● Task directions
Repeat the stretch of entries below from the line with "## 5. Quality Assurance" through the line with "- Recommendations for future improvements". Include both ends and add nothing.

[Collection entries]
--- START ---

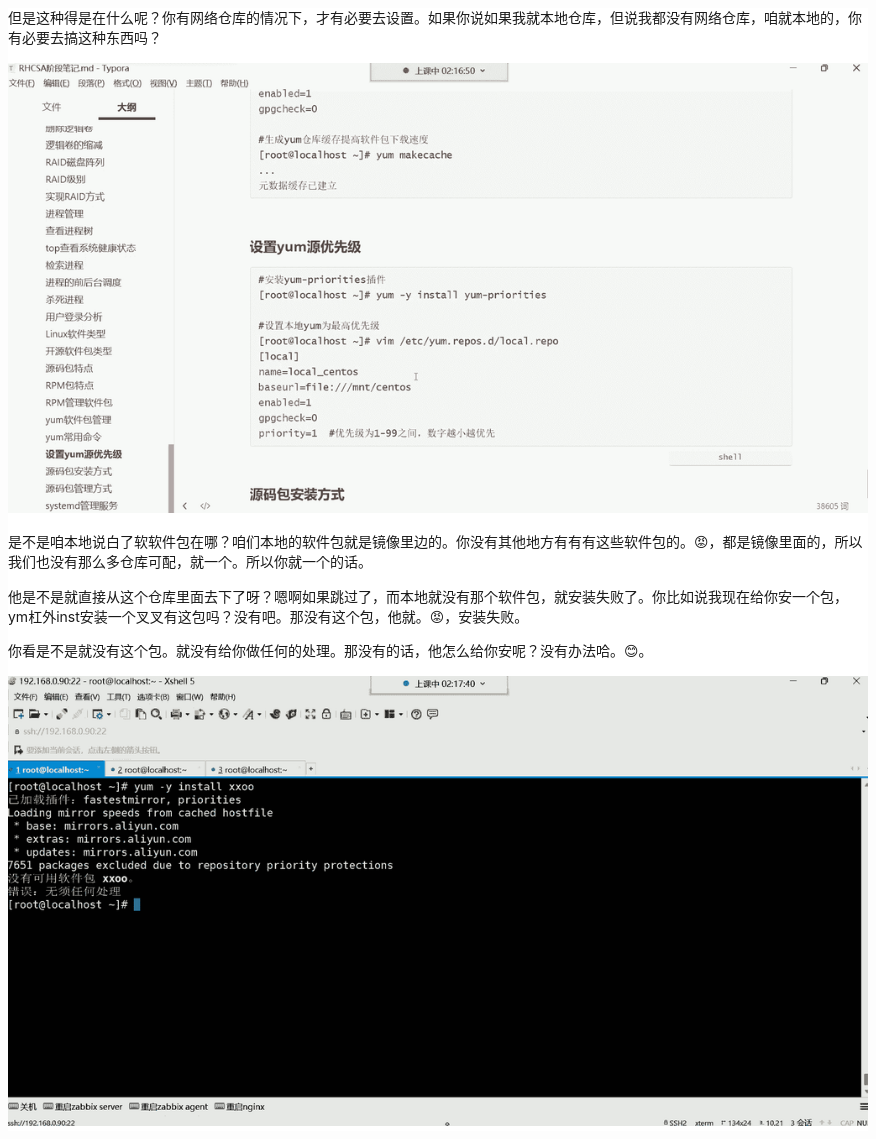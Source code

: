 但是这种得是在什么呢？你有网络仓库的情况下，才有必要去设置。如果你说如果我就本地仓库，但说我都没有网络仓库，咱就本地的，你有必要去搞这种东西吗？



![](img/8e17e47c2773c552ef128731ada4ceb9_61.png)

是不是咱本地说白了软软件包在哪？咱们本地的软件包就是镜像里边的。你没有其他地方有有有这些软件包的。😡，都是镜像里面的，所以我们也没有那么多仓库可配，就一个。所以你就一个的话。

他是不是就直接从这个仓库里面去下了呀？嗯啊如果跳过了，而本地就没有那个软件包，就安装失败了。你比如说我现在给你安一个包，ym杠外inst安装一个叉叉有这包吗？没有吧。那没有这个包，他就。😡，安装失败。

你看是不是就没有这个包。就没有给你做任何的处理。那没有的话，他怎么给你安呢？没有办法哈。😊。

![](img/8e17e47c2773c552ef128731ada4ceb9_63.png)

--- END ---
--- START ---

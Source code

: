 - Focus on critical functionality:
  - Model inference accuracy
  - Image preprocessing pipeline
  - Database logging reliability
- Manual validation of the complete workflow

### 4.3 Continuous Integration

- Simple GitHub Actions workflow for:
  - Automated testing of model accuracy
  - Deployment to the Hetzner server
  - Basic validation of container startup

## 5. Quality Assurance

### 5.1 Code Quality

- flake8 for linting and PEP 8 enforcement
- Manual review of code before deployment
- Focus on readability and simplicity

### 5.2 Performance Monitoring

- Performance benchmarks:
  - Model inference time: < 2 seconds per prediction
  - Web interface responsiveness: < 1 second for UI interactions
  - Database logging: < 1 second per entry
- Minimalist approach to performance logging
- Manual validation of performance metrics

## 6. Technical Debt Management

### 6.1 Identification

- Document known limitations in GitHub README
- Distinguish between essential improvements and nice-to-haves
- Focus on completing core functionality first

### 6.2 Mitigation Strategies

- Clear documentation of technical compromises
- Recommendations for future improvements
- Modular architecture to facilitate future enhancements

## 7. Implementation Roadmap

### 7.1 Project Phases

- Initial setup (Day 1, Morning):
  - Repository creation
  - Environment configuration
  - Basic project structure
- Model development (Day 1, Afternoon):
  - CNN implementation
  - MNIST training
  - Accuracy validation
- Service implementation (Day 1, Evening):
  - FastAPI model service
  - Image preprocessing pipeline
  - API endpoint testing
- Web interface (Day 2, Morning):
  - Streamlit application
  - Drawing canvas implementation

--- END ---
--- START ---

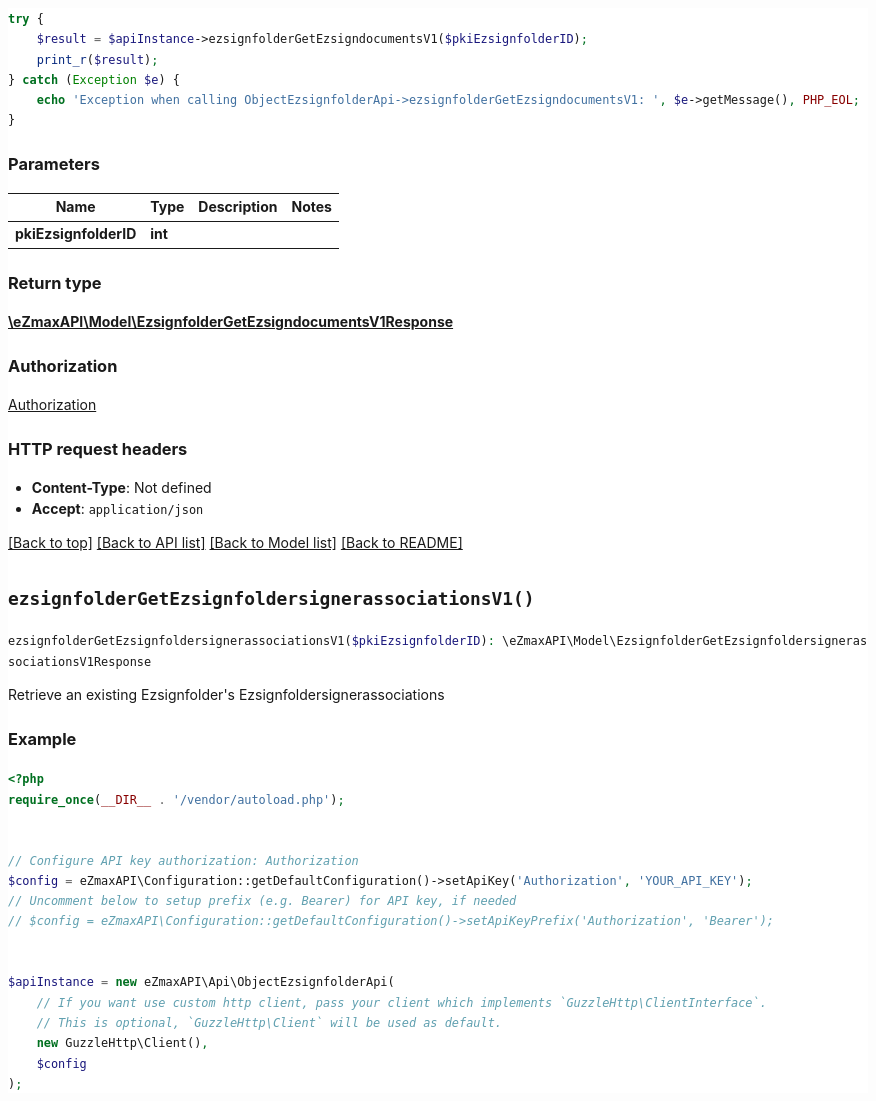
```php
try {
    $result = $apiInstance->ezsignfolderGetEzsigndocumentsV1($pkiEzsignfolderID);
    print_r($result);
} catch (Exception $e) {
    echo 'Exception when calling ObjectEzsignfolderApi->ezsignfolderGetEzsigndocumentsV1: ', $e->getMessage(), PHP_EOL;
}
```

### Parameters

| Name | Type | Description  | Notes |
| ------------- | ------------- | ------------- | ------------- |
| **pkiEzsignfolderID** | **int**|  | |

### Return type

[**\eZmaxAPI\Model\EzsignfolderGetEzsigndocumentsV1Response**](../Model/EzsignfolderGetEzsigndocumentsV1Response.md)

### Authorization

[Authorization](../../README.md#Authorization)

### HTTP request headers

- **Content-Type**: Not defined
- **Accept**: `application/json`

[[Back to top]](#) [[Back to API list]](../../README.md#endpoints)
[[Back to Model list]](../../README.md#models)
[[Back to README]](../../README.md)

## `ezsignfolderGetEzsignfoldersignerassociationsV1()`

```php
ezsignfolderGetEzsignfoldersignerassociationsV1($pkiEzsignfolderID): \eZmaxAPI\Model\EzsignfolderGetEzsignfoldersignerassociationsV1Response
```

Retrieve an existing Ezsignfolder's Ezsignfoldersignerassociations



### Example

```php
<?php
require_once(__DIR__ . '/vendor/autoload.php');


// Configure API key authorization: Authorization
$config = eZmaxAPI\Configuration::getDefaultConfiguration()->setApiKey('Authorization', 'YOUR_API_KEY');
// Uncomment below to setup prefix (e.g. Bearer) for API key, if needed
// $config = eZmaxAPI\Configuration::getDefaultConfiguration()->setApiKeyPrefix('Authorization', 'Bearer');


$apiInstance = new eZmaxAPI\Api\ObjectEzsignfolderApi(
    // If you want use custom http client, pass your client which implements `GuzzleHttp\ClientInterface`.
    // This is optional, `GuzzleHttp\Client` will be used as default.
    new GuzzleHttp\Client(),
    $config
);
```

--- END ---

● Written response
## 5. Quality Assurance

### 5.1 Code Quality

- flake8 for linting and PEP 8 enforcement
- Manual review of code before deployment
- Focus on readability and simplicity

### 5.2 Performance Monitoring

- Performance benchmarks:
  - Model inference time: < 2 seconds per prediction
  - Web interface responsiveness: < 1 second for UI interactions
  - Database logging: < 1 second per entry
- Minimalist approach to performance logging
- Manual validation of performance metrics

## 6. Technical Debt Management

### 6.1 Identification

- Document known limitations in GitHub README
- Distinguish between essential improvements and nice-to-haves
- Focus on completing core functionality first

### 6.2 Mitigation Strategies

- Clear documentation of technical compromises
- Recommendations for future improvements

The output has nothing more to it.